*** Opening DATA FOR REVIEW ***

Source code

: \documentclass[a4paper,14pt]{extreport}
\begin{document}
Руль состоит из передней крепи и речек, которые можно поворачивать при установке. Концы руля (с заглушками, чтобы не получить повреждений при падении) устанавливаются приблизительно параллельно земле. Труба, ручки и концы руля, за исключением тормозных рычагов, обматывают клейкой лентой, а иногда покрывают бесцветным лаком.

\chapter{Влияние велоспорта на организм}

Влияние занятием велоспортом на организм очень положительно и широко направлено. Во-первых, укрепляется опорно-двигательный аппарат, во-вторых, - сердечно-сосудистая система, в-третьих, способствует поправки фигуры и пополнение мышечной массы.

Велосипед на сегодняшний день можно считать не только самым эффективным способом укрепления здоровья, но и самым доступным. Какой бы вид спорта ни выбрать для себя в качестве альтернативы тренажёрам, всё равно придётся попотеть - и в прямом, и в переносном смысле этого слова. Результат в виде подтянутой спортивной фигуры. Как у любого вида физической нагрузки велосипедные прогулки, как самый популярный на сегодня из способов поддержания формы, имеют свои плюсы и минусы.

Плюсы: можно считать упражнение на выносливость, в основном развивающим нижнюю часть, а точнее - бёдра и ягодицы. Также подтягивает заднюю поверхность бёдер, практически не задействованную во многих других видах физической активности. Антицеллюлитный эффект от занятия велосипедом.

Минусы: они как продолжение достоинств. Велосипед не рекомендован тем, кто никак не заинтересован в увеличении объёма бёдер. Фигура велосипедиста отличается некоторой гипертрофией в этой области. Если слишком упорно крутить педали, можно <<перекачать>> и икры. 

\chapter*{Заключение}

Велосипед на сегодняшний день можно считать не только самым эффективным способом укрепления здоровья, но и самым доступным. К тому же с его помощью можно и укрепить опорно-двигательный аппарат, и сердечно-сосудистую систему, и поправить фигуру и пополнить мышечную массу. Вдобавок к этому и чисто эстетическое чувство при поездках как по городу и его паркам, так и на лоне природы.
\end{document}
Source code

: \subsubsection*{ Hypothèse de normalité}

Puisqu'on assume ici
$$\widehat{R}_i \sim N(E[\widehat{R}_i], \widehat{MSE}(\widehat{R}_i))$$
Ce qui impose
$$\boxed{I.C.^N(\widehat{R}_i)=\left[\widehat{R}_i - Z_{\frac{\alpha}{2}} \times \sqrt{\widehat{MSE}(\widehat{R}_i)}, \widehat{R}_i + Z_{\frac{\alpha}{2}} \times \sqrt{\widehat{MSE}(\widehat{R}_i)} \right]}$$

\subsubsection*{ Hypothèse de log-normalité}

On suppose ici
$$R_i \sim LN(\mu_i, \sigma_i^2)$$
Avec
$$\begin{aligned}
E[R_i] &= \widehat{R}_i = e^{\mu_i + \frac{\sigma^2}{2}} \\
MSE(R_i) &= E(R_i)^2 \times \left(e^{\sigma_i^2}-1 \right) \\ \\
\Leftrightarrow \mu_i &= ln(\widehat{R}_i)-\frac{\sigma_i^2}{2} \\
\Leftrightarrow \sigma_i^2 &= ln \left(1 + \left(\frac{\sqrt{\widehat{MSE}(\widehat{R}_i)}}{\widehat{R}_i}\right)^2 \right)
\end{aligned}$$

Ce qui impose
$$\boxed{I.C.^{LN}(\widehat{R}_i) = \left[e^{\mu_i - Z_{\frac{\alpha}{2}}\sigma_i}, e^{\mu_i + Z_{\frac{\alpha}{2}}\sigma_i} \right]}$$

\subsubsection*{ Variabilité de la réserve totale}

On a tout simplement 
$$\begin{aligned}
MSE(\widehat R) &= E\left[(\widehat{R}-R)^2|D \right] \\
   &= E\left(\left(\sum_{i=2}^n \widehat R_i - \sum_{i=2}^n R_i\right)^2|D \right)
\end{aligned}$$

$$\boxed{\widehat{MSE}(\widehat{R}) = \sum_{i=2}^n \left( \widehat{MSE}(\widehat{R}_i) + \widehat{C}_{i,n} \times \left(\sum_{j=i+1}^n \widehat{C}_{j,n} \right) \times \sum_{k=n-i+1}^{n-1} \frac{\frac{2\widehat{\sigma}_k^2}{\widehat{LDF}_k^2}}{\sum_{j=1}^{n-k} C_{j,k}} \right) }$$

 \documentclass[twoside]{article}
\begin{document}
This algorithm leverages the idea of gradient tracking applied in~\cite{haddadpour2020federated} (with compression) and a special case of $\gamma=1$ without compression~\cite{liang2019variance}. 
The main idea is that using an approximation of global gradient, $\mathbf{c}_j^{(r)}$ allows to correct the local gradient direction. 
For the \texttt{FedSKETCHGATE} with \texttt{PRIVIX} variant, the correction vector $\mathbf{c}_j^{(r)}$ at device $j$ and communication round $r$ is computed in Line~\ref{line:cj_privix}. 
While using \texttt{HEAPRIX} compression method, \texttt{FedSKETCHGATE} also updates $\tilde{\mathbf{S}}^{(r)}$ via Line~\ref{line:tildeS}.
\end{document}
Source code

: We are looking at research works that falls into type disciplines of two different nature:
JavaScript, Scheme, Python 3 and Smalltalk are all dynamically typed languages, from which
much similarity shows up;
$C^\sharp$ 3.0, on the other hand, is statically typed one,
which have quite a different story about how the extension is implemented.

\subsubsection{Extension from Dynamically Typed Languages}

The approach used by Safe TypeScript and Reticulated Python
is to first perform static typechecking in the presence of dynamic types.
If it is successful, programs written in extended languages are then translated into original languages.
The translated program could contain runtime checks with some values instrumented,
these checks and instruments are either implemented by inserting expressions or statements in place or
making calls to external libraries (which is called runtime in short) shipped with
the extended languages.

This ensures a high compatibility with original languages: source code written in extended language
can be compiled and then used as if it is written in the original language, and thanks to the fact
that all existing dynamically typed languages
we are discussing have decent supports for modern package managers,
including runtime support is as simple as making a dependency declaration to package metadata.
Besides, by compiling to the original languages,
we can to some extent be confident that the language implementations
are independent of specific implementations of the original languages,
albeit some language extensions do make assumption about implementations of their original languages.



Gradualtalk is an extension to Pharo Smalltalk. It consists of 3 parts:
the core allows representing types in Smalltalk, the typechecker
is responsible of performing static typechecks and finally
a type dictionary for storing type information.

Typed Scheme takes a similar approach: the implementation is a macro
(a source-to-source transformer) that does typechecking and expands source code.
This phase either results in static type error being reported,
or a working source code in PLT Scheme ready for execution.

*** Closing DATA FOR REVIEW ***
*** Opening DATA FOR REVIEW ***

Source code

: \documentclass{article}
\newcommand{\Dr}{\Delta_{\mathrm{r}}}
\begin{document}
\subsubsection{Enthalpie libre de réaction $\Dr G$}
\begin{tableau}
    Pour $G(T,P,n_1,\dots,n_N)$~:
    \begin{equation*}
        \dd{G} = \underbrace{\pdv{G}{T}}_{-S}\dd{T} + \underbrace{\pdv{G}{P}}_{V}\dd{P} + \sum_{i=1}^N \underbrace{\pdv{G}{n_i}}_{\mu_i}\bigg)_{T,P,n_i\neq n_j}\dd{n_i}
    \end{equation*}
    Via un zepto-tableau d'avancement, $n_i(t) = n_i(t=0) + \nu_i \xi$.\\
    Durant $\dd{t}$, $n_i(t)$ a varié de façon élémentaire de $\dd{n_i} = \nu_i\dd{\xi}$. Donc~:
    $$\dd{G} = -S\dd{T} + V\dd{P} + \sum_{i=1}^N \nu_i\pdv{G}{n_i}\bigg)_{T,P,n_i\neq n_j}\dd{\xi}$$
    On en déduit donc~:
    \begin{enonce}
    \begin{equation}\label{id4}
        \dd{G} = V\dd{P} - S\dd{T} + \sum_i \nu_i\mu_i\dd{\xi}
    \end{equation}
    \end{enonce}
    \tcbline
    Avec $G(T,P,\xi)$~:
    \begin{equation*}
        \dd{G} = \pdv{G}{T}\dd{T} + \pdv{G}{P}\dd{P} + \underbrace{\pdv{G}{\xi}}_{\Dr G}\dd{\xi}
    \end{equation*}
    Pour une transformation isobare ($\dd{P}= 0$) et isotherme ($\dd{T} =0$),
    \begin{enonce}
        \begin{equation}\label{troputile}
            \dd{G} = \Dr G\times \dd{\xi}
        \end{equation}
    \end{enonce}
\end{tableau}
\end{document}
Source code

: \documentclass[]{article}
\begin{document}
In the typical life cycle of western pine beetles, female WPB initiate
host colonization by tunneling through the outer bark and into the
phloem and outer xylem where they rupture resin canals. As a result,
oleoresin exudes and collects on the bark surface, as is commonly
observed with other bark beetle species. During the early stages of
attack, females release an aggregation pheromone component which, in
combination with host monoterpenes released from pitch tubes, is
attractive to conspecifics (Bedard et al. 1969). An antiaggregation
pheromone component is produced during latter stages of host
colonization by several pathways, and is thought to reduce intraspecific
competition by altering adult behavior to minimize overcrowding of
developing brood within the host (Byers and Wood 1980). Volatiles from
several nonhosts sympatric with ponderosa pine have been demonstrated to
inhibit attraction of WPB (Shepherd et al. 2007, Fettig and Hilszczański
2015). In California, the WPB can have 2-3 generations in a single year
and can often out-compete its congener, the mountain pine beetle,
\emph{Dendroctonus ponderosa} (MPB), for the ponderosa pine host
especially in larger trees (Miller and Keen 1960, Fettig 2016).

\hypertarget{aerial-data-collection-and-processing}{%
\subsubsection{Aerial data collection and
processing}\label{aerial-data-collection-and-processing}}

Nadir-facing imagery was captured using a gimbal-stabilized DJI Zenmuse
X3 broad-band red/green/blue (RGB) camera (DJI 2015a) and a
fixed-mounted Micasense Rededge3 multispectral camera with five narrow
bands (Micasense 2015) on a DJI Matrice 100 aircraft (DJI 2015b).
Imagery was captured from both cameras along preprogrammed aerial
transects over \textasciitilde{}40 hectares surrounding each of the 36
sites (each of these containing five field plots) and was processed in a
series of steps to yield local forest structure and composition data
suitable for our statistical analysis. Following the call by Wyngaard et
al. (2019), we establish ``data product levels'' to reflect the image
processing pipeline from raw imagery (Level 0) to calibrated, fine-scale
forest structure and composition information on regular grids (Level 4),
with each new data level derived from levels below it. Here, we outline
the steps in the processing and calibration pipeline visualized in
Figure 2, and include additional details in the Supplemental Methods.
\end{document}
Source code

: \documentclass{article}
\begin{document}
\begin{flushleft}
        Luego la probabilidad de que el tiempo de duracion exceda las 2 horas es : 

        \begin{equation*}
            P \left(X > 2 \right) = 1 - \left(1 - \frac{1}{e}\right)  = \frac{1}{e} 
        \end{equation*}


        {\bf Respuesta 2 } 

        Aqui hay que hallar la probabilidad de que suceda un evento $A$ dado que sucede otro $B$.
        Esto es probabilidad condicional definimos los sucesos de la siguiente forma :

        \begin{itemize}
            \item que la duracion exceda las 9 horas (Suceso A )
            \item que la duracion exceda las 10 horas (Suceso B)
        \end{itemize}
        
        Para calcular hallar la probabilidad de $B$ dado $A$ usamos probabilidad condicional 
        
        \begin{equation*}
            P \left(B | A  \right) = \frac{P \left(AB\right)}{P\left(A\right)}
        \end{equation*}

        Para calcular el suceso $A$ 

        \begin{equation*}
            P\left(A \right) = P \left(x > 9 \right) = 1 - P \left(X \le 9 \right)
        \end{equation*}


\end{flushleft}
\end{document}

*** Closing DATA FOR REVIEW ***
*** Opening DATA FOR REVIEW ***

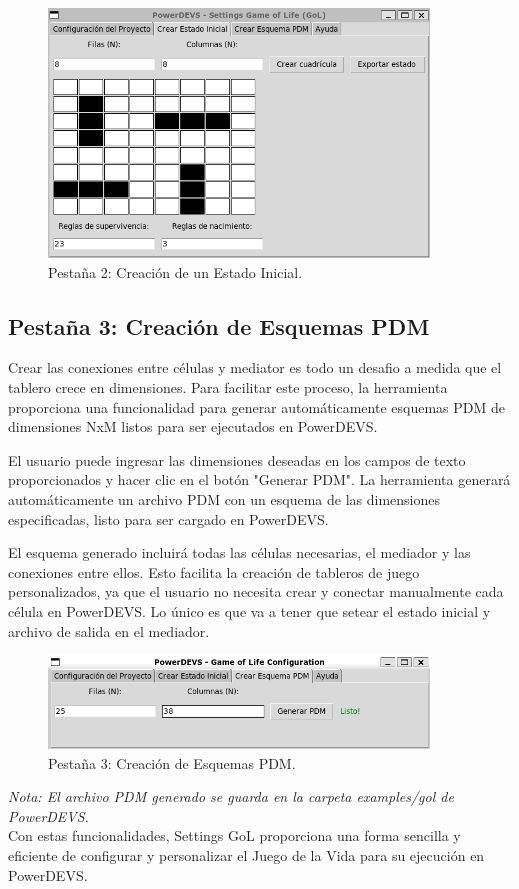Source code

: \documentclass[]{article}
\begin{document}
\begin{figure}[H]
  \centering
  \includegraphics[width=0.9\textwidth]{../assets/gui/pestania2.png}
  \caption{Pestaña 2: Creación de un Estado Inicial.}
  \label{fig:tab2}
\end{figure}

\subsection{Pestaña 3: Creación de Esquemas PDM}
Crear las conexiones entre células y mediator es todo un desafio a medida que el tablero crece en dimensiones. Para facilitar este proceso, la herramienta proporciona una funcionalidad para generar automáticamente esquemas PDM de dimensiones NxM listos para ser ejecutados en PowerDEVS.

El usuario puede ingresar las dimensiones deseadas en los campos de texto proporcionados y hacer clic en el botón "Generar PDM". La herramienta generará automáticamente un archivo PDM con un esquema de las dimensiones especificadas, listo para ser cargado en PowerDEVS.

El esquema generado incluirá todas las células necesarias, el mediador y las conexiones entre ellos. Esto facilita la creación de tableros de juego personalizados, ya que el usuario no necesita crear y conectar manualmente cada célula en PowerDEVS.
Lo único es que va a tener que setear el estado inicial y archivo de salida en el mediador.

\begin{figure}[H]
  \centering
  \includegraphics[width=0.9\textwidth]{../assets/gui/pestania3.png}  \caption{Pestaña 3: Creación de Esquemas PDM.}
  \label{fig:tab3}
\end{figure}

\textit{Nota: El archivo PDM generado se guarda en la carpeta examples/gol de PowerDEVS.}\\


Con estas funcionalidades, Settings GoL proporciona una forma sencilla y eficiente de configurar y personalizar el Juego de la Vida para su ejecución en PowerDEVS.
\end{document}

*** Closing DATA FOR REVIEW ***

WHAT YOU NEED TO DO: Search the data above for the word "FedSKETCHGATE" and show every line that has it.

RESULT OF THIS TASK:
For the \texttt{FedSKETCHGATE} with \texttt{PRIVIX} variant, the correction vector $\mathbf{c}_j^{(r)}$ at device $j$ and communication round $r$ is computed in Line~\ref{line:cj_privix}. 
While using \texttt{HEAPRIX} compression method, \texttt{FedSKETCHGATE} also updates $\tilde{\mathbf{S}}^{(r)}$ via Line~\ref{line:tildeS}.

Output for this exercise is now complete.